It's not the players holding Arsenal back...

Arsenal just need two or three players to be title challengers. That has been the narrative for almost the entirety of the decade since Arsenal last won the Premier League. It was based on the belief that we had a good squad but required a couple of so-called world class players to push us to the level of our rivals. With every failure to win the league, the narrative was perpetuated to the point that it became accepted wisdom. Whether you were a fan or a pundit, everyone knew that Arsenal needed two or three more players to become challengers again.
But do they really? Last summer, Arsenal went and got those fabled three players: Shkodran Mustafi, Granit Xhaka and Lucas Perez. Uncharacteristically, they spent nearly £100 million just to bring those three to the club, making them one of the biggest spenders in the process. This is the biggest and most complete squad of players Arsenal have had in a long time. Yet, they find themselves well behind Chelsea and looked anything but title contenders against Watford on Tuesday night.
As much as we enjoy scapegoating players – Aaron Ramsey is the go-to player to blame for everything these days – there’s only so much the players can do if the conditions aren’t right. Modern football, for all the money that’s thrown about by clubs, is much more about preparation, coaching, tactics and mentality than player quality. In the Premier League especially, the gap between the biggest and smallest teams isn’t as vast as it once was.
You don’t need to look far to find a good example of this. Chelsea made minimal changes to a squad that imploded under Mourinho last season but once more find themselves runaway leaders. Many claimed they needed to renovate their squad to reach that level again, but Conte has proven otherwise. He brought organisation and motivation back to the Chelsea squad, and changed the system to one that extracted the best out of their players while minimalizing their weaknesses. Victor Moses encapsulate this, going from an average winger to an important wing-back.
Likewise, Leicester City last season proved that success is not built on player quality alone. While their title win was miraculous, it nonetheless showed the importance of good organisation and motivation. Arsenal, despite having a vastly more talented group of players, didn’t come close to winning the title that year.
Surely that says a lot about the modern Arsenal. Very rarely do Arsenal play with the same organisation and purpose as this year’s Chelsea or last year’s Leicester. We’re a team with several tactical flaws and worryingly reliant on the individual qualities of certain players. Last year it was Ozil. This year it’s Alexis. When these players don’t perform, as they’re bound to do at certain points in a season, we struggle to win even the most straightforward of games. We’re a team that wants to play attractive, passing football with highly technical players, yet struggle to play around an opposition press. We want to be an effective attacking force, yet hinder our own attack by playing narrow. We have no distinct approach to defending, often falling somewhere between pressing and sitting deep and doing neither well. I can go on.

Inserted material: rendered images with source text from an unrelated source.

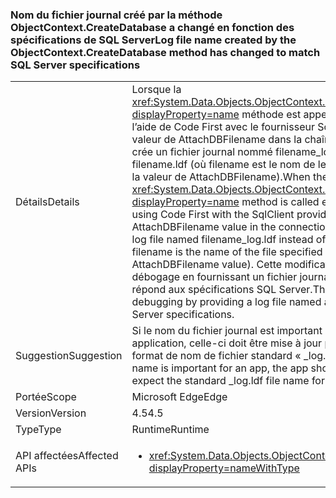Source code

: ### <a name="log-file-name-created-by-the-objectcontextcreatedatabase-method-has-changed-to-match-sql-server-specifications"></a><span data-ttu-id="7f114-101">Nom du fichier journal créé par la méthode ObjectContext.CreateDatabase a changé en fonction des spécifications de SQL Server</span><span class="sxs-lookup"><span data-stu-id="7f114-101">Log file name created by the ObjectContext.CreateDatabase method has changed to match SQL Server specifications</span></span>

|   |   |
|---|---|
|<span data-ttu-id="7f114-102">Détails</span><span class="sxs-lookup"><span data-stu-id="7f114-102">Details</span></span>|<span data-ttu-id="7f114-103">Lorsque la <xref:System.Data.Objects.ObjectContext.CreateDatabase?displayProperty=name> méthode est appelée directement ou à l’aide de Code First avec le fournisseur SqlClient et une valeur de AttachDBFilename dans la chaîne de connexion, il crée un fichier journal nommé filename_log.ldf au lieu de filename.ldf (où filename est le nom de le fichier spécifié par la valeur de AttachDBFilename).</span><span class="sxs-lookup"><span data-stu-id="7f114-103">When the <xref:System.Data.Objects.ObjectContext.CreateDatabase?displayProperty=name> method is called either directly or by using Code First with the SqlClient provider and an AttachDBFilename value in the connection string, it creates a log file named filename_log.ldf instead of filename.ldf (where filename is the name of the file specified by the AttachDBFilename value).</span></span> <span data-ttu-id="7f114-104">Cette modification améliore le débogage en fournissant un fichier journal dont le nom répond aux spécifications SQL Server.</span><span class="sxs-lookup"><span data-stu-id="7f114-104">This change improves debugging by providing a log file named according to SQL Server specifications.</span></span>|
|<span data-ttu-id="7f114-105">Suggestion</span><span class="sxs-lookup"><span data-stu-id="7f114-105">Suggestion</span></span>|<span data-ttu-id="7f114-106">Si le nom du fichier journal est important pour une application, celle-ci doit être mise à jour pour attendre le format de nom de fichier standard « _log.ldf ».</span><span class="sxs-lookup"><span data-stu-id="7f114-106">If the log file name is important for an app, the app should be updated to expect the standard _log.ldf file name format.</span></span>|
|<span data-ttu-id="7f114-107">Portée</span><span class="sxs-lookup"><span data-stu-id="7f114-107">Scope</span></span>|<span data-ttu-id="7f114-108">Microsoft Edge</span><span class="sxs-lookup"><span data-stu-id="7f114-108">Edge</span></span>|
|<span data-ttu-id="7f114-109">Version</span><span class="sxs-lookup"><span data-stu-id="7f114-109">Version</span></span>|<span data-ttu-id="7f114-110">4.5</span><span class="sxs-lookup"><span data-stu-id="7f114-110">4.5</span></span>|
|<span data-ttu-id="7f114-111">Type</span><span class="sxs-lookup"><span data-stu-id="7f114-111">Type</span></span>|<span data-ttu-id="7f114-112">Runtime</span><span class="sxs-lookup"><span data-stu-id="7f114-112">Runtime</span></span>|
|<span data-ttu-id="7f114-113">API affectées</span><span class="sxs-lookup"><span data-stu-id="7f114-113">Affected APIs</span></span>|<ul><li><xref:System.Data.Objects.ObjectContext.CreateDatabase?displayProperty=nameWithType></li></ul>|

Arsene Wenger has a deep and versatile squad. He can play any way he desires with the players at his disposal. But these issues have been around for many years now and he continues to fail to address them. Little wonder, then, that Arsenal lose games in the exact same way every season. You can tick them off: comprehensively outplayed away to a title rival, slipping up against mid-table sides, and having “accidents” in home games they’re expected to win comfortably. Every now and then they’ll put in a performance of real intensity and quality, such as when they beat Chelsea 3-0 earlier in the season. But these are exceptions, not the norm.

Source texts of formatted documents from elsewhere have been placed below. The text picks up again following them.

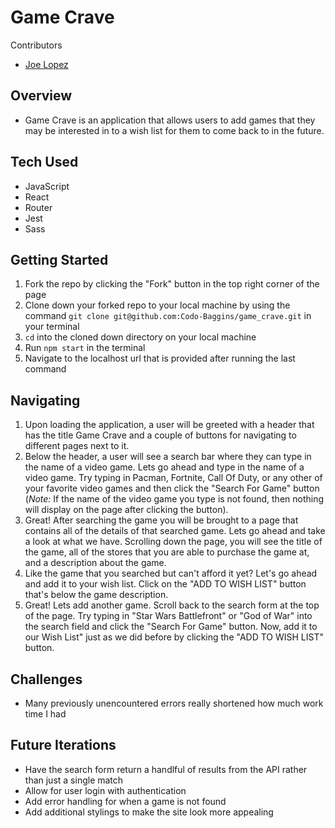 # Game Crave

Contributors
- [Joe Lopez](https://github.com/Codo-Baggins)

## Overview

- Game Crave is an application that allows users to add games that they may be interested in to a wish list for them to come back to in the future.  

## Tech Used

- JavaScript
- React
- Router
- Jest
- Sass

## Getting Started 

1. Fork the repo by clicking the "Fork" button in the top right corner of the page
2. Clone down your forked repo to your local machine by using the command `git clone git@github.com:Codo-Baggins/game_crave.git` in your terminal
3. `cd` into the cloned down directory on your local machine 
4. Run `npm start` in the terminal 
5. Navigate to the localhost url that is provided after running the last command

## Navigating 

1. Upon loading the application, a user will be greeted with a header that has the title Game Crave and a couple of buttons for navigating to different pages next to it.  
2. Below the header, a user will see a search bar where they can type in the name of a video game. Lets go ahead and type in the name of a video game.  Try typing in Pacman, Fortnite, Call Of Duty, or any other of your favorite video games and then click the "Search For Game" button (*Note:* If the name of the video game you type is not found, then nothing will display on the page after clicking the button).  
3. Great! After searching the game you will be brought to a page that contains all of the details of that searched game. Lets go ahead and take a look at what we have.  Scrolling down the page, you will see the title of the game, all of the stores that you are able to purchase the game at, and a description about the game.  
4. Like the game that you searched but can't afford it yet? Let's go ahead and add it to your wish list.  Click on the "ADD TO WISH LIST" button that's below the game description.  
5. Great! Lets add another game. Scroll back to the search form at the top of the page. Try typing in "Star Wars Battlefront" or "God of War" into the search field and click the "Search For Game" button.  Now, add it to our Wish List" just as we did before by clicking the "ADD TO WISH LIST" button.

## Challenges
- Many previously unencountered errors really shortened how much work time I had

## Future Iterations
- Have the search form return a handlful of results from the API rather than just a single match
- Allow for user login with authentication
- Add error handling for when a game is not found
- Add additional stylings to make the site look more appealing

Far be it for me to claim I know better than Wenger, but it’s frustrating to watch Olivier Giroud play yet never be supplied with good service from wide because the wide players have been given freedom to roam infield. It’s frustrating to watch Alexis and Ozil press the opposition, get beaten, turn back and see the rest of the team hasn’t followed them, making their efforts wasted energy. It’s frustrating to watch Koscielny and Mustafi pass it amongst themselves because the midfield fails to provide them an option. It’s downright infuriating watching Cech lump it long whenever the opposition put on a press. Isn’t this meant to be a team confident in its technical ability and passing?
None of those are issues that can’t be resolved on the training pitch. You don’t need to spend tons of money and high quality players to execute those things well. I’ve seen many teams in Europe over the last few years have success with cheaply assembled squads: Borussia Dortmund’s Bundesliga wins under Klopp, Atletico Madrid winning La Liga under Simeone, Sevilla winning three consecutive Europa League trophies under Emery and, of course, Leicester winning the Premier League last season. In each case, good organisation, preparation, coaching and motivation have overcome any gaps in talent. Equally, for the super clubs of Europe – the Barcas, Madrids and Bayerns – those things have emphasised the gaps in talent.
Replacing Wenger might not fix everything. There’ll certainly be a transitional period once his reign has ended. But the longer we go without improving on our issues, the more I’m convinced that it’s Wenger who’s holding Arsenal back, and not the players.